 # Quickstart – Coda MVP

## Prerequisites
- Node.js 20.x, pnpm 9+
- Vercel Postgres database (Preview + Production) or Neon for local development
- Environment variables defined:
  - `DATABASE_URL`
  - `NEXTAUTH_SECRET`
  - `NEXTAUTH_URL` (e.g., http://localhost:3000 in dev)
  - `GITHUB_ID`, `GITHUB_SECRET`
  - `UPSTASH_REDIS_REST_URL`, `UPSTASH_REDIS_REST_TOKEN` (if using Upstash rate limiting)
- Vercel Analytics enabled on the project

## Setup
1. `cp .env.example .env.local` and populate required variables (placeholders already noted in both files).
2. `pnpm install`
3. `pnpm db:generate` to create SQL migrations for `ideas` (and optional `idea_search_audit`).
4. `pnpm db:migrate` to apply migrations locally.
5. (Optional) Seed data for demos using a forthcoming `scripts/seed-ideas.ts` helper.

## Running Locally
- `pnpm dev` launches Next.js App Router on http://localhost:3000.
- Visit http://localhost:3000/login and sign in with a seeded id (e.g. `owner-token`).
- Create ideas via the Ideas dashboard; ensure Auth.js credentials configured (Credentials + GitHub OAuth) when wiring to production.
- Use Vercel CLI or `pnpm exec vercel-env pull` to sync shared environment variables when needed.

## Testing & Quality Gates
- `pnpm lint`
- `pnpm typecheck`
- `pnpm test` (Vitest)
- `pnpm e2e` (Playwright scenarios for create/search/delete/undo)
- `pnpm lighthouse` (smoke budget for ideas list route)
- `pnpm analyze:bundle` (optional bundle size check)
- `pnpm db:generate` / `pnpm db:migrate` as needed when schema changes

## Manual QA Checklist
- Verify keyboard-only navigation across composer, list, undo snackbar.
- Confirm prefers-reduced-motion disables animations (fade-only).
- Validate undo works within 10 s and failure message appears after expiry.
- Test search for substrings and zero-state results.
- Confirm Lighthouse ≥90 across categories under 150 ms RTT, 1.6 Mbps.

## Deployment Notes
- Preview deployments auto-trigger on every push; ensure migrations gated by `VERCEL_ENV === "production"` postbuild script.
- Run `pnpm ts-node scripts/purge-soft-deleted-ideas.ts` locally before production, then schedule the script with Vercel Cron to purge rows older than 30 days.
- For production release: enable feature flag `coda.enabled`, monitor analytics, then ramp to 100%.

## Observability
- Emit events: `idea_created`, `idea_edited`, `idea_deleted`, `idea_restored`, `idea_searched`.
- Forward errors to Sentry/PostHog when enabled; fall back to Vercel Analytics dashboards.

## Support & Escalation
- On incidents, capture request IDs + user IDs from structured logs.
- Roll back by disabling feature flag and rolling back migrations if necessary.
- - -
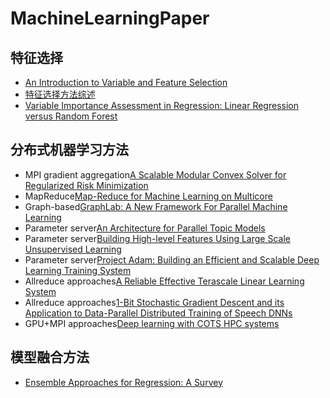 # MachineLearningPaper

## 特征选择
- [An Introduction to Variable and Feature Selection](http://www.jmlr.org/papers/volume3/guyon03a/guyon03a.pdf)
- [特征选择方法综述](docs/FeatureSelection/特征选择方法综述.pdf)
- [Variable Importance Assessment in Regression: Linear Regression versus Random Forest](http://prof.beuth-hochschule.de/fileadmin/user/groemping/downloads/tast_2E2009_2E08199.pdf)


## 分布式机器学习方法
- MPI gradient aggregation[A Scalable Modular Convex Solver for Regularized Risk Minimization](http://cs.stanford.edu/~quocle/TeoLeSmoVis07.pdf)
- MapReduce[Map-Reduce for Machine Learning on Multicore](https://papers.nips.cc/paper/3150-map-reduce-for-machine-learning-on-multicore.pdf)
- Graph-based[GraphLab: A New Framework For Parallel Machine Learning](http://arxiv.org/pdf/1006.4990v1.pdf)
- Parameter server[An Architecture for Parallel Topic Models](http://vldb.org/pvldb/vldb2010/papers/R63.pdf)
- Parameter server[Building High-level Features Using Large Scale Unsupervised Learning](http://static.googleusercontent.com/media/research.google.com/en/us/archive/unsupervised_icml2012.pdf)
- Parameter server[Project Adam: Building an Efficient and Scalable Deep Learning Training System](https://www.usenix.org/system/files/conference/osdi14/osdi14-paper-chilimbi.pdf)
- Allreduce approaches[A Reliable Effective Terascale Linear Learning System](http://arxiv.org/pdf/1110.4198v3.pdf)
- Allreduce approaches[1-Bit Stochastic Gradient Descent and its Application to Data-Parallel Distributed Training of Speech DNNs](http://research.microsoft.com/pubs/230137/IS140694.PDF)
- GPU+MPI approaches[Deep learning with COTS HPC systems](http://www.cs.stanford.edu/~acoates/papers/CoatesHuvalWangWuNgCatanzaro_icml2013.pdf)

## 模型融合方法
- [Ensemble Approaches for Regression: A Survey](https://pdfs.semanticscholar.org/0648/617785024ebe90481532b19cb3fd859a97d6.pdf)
- - -
* _Task goal_
Look back over the material above and state how many lines hold the word "Scalable". Write the number and nothing else.

* _Answer box_
2